She was staring at him now.

"This is a joke, right? This is some frat boy dogfight thing, right?"

"No."

"Then. Why would you want to make out with me?"

"I don't know. You always looked so pissed off. I wanted to see what you'd look like with all your lipstick licked off. I've had a thing about making out in dressing rooms since I was like, 14. Lots of reasons. Can I ask you a question?"

She nodded warily.

"Why'd you dye your hair? I mean. You had nice hair."

He could tell he'd pissed her off again, but really, there was no polite way to tell someone they'd made the wrong hairstyle choice.

"I just-" She touched her dull, ragged witchy black bangs.

"You were in a bad mood."

She nodded haltingly.

He leaned forward a little and whispered, "I don't think anyone could tell."

She laughed a little at that.

"I just... I fucking hate my life right now. And it never seems to get any better."

"So do something different. Do something new. Make out with me in the dressing room."

She stared at him, then glanced around the empty mall shop. A few grazers browsed at the window, but moved on.

"I'm not- I'm not going to give you my phone number or anything."

"Okay."

She unlocked the Handicapped Stall and waved him in first.

"Look. Just- if you try anything major, I'm gonna tie your balls in a knot, okay?"

"I just wanna make out. Nothing under the clothes. I promise."

"The mall's still open for 20 minutes. I can still scream and have you- you're not... You don't have a gun or anything, do you?"

"No. I'm handgun free."

She didn't look convinced and he lifted his arms.

"Wanna pat me down?"

So she frisked him. And he had to laugh. She patted his ribs and dragged her hands down the legs of his jeans, as efficient and impersonal as a tailor, while he leaned against the dressing room wall and spread 'em.

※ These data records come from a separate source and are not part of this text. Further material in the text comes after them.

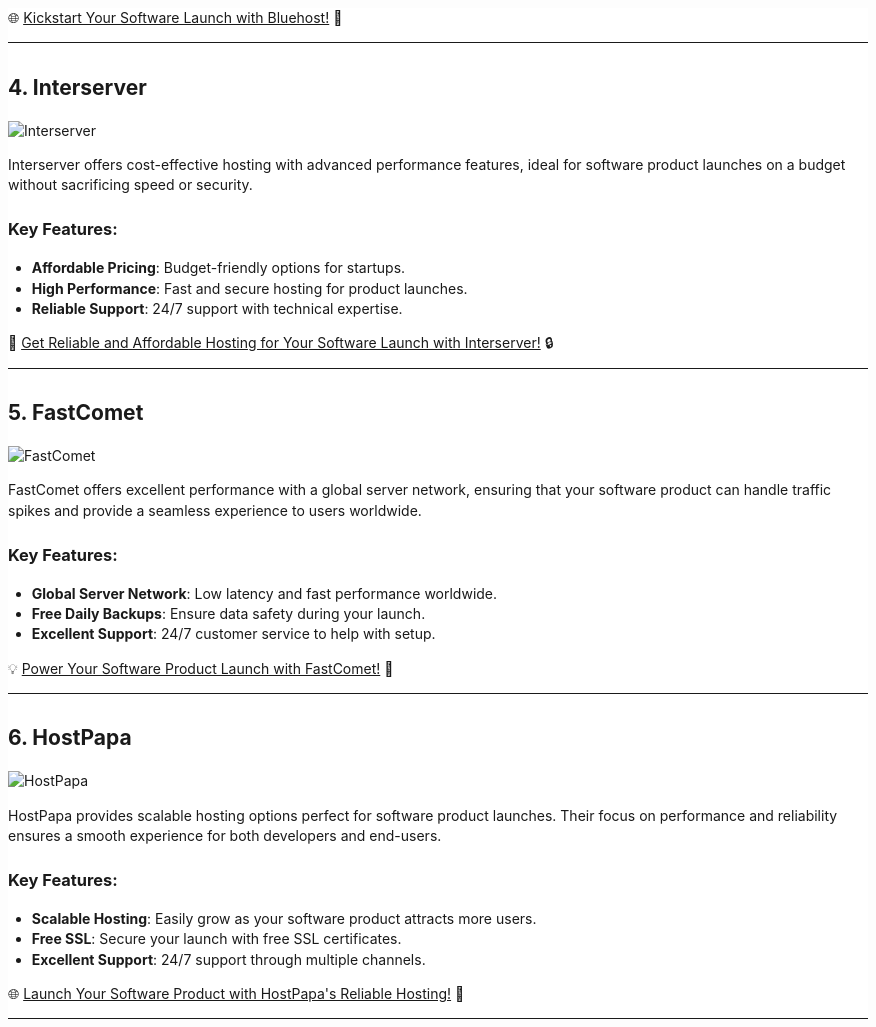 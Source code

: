 🌐 [Kickstart Your Software Launch with Bluehost!](https://snipitx.com/bluehost-jy) 🚀

---

## 4. Interserver

![Interserver](https://i.imgur.com/OM5dOEW.jpeg "Interserver Hosting")

Interserver offers cost-effective hosting with advanced performance features, ideal for software product launches on a budget without sacrificing speed or security.

### Key Features:
- **Affordable Pricing**: Budget-friendly options for startups.
- **High Performance**: Fast and secure hosting for product launches.
- **Reliable Support**: 24/7 support with technical expertise.

💸 [Get Reliable and Affordable Hosting for Your Software Launch with Interserver!](https://snipitx.com/interserver-jy) 🔒

---

## 5. FastComet

![FastComet](https://i.imgur.com/7qgXuWp.png "FastComet Hosting")

FastComet offers excellent performance with a global server network, ensuring that your software product can handle traffic spikes and provide a seamless experience to users worldwide.

### Key Features:
- **Global Server Network**: Low latency and fast performance worldwide.
- **Free Daily Backups**: Ensure data safety during your launch.
- **Excellent Support**: 24/7 customer service to help with setup.

💡 [Power Your Software Product Launch with FastComet!](https://snipitx.com/fastcomet-jy) 🌟

---

## 6. HostPapa

![HostPapa](https://i.imgur.com/ouDTkvl.jpeg "HostPapa Hosting")

HostPapa provides scalable hosting options perfect for software product launches. Their focus on performance and reliability ensures a smooth experience for both developers and end-users.

### Key Features:
- **Scalable Hosting**: Easily grow as your software product attracts more users.
- **Free SSL**: Secure your launch with free SSL certificates.
- **Excellent Support**: 24/7 support through multiple channels.

🌐 [Launch Your Software Product with HostPapa's Reliable Hosting!](https://snipitx.com/hostpapa-jy) 🚀

---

"You know, I thought that only happened in gay porn."

"You still wanna make out with me?"

"Yup." He shrugged his T-shirt over his head and she froze.

"What are you doing?"

"Just this," and he reached out to dab at her mouth with his clean white cotton tee. Her makeup was dark and cakey and resisted his first touch until he put a little elbow into it.

"That is some serious lipstick, Marlene."

"Yeah," she mumbled, her lips crumpled against his shirt. She tugged it out of his hands and rubbed most of her lipstick off and he grinned at her.

This close, she smelled faintly of Listerine and new acrylic, and there was a short segment of red thread in her hair.

He plucked it out and showed it to her, and dropped it so it floated to the ground, where it landed on a nubbly brown carpet littered with straight pins. When she dropped her chin to follow its descent, he leaned forward and pecked her cheek, and then blew on her ear. She shivered a little and turned her head.

She pursed her mouth tight, but he kept teasing her with kisses until she parted her lips.

Her shirt was shiny and slick to the touch, and her skin was soft. Her neck was sweaty and she locked her hands in the belt of his pants and never moved them.

After about five kisses, she still wasn't getting into it, and May drew back and cupped her cheek.

"Thanks. That was fun."

"Not really." She patted his hand awkwardly. "But... it was definitely something I've never done before."

"Right on. So. You gonna quit this job?"

"Not until I get another one. But. I probably won't be here much longer."

They shifted a little nervously, and May bent to scoop up his T-shirt and tug it over his head. She touched the bruise-colored stain her lipstick had made on the hem of his shirt, and after a moment he said, "I'm gonna ask for your number."

"I'm beginning to think I'm gonna give it to you."

The next time he came in, she agreed to meet him for breakfast at The Grange, and there, after two orders of Lou's Special Scramble, and a shared side of home fries with Tabasco, she wrote her phone number down on the back of the restaurant receipt.




The phone was ringing.

"I'm up," he told it, when he'd wrested it off the hook.

"Good. Are you late for work?" Marlene always sounded impatient on the phone; for that reason, May's few attempts at phone sex had never panned out.

"Uh. That depends. It's... Wednesday?"

"Gold star, muttonhead. And what happens on Wednesdays?"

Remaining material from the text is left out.